* _DATA RECORDS_
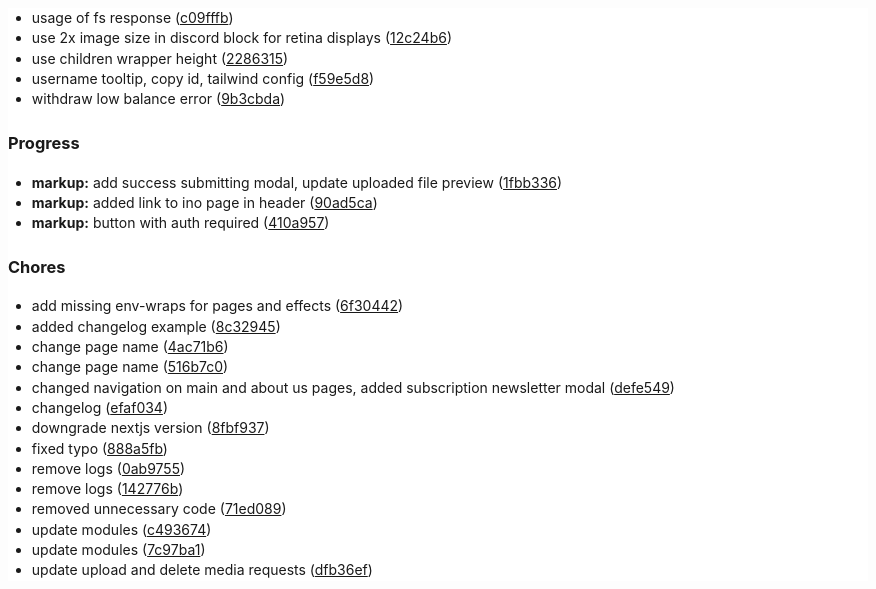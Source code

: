 * usage of fs response ([c09fffb](https://gitlab.com/arenavs/frontend/commit/c09fffb1eef773c9920c66e40439389de98d21f4))
* use 2x image size in discord block for retina displays ([12c24b6](https://gitlab.com/arenavs/frontend/commit/12c24b6f77c9476738f0e7cb9203f686cf7b13a0))
* use children wrapper height ([2286315](https://gitlab.com/arenavs/frontend/commit/2286315a607a6a25ee7fc8ed6de048402194f765))
* username tooltip, copy id, tailwind config ([f59e5d8](https://gitlab.com/arenavs/frontend/commit/f59e5d85857ebb6c5c3891b0a4ca54a6b6e41448))
* withdraw low balance error ([9b3cbda](https://gitlab.com/arenavs/frontend/commit/9b3cbda0033042f7b4f9a685803c76a98a515220))


### Progress

* **markup:** add success submitting modal, update uploaded file preview ([1fbb336](https://gitlab.com/arenavs/frontend/commit/1fbb33642235d4f87710adcc013ba6bc60965985))
* **markup:** added link to ino page in header ([90ad5ca](https://gitlab.com/arenavs/frontend/commit/90ad5ca421e5398f9bc5de9148634a91e0211a1e))
* **markup:** button with auth required ([410a957](https://gitlab.com/arenavs/frontend/commit/410a9577ab7870805fada1c6fad4dadad65fed68))


### Chores

* add missing env-wraps for pages and effects ([6f30442](https://gitlab.com/arenavs/frontend/commit/6f304421b328d41a34caa3efc68c443f405421a5))
* added changelog example ([8c32945](https://gitlab.com/arenavs/frontend/commit/8c32945775ec04c9d218acf8c4507405d9d03c45))
* change page name ([4ac71b6](https://gitlab.com/arenavs/frontend/commit/4ac71b61523fb8c064d013a2b575cd89c2a4a75e))
* change page name ([516b7c0](https://gitlab.com/arenavs/frontend/commit/516b7c01481303409ef61a48a0ec9f85d0cb4361))
* changed navigation on main and about us pages, added subscription newsletter modal ([defe549](https://gitlab.com/arenavs/frontend/commit/defe5496bdde187ed087b2867f501d2125e79646))
* changelog ([efaf034](https://gitlab.com/arenavs/frontend/commit/efaf034c781ea9d6486223d61c8d48e6113f1238))
* downgrade nextjs version ([8fbf937](https://gitlab.com/arenavs/frontend/commit/8fbf937532215d9baa95db126c06797bd7d96e0b))
* fixed typo ([888a5fb](https://gitlab.com/arenavs/frontend/commit/888a5fb8bf5de6a09b7af0bfc05843bd9355f243))
* remove logs ([0ab9755](https://gitlab.com/arenavs/frontend/commit/0ab9755241602da958020163fde1e8ce6aefa878))
* remove logs ([142776b](https://gitlab.com/arenavs/frontend/commit/142776bfac37b848f398bfa2d014957232f7e44a))
* removed unnecessary code ([71ed089](https://gitlab.com/arenavs/frontend/commit/71ed0896fea06340315423ac8b56b9d0895d9a8f))
* update modules ([c493674](https://gitlab.com/arenavs/frontend/commit/c4936744636897b0d6da04114d1e357107b1689c))
* update modules ([7c97ba1](https://gitlab.com/arenavs/frontend/commit/7c97ba1d8790aa4bd9ddb7969d0b64fd2173e695))
* update upload and delete media requests ([dfb36ef](https://gitlab.com/arenavs/frontend/commit/dfb36eff795f86992c86a2a5736122d17559fe76))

* _GOAL OF THE EXERCISE_
In the material above, find the line containing "username tooltip, copy" and the line containing "### Progress", then write out exactly those two lines and every line between them, and nothing more.

* _RESPONSE TO THE TASK_
* username tooltip, copy id, tailwind config ([f59e5d8](https://gitlab.com/arenavs/frontend/commit/f59e5d85857ebb6c5c3891b0a4ca54a6b6e41448))
* withdraw low balance error ([9b3cbda](https://gitlab.com/arenavs/frontend/commit/9b3cbda0033042f7b4f9a685803c76a98a515220))


### Progress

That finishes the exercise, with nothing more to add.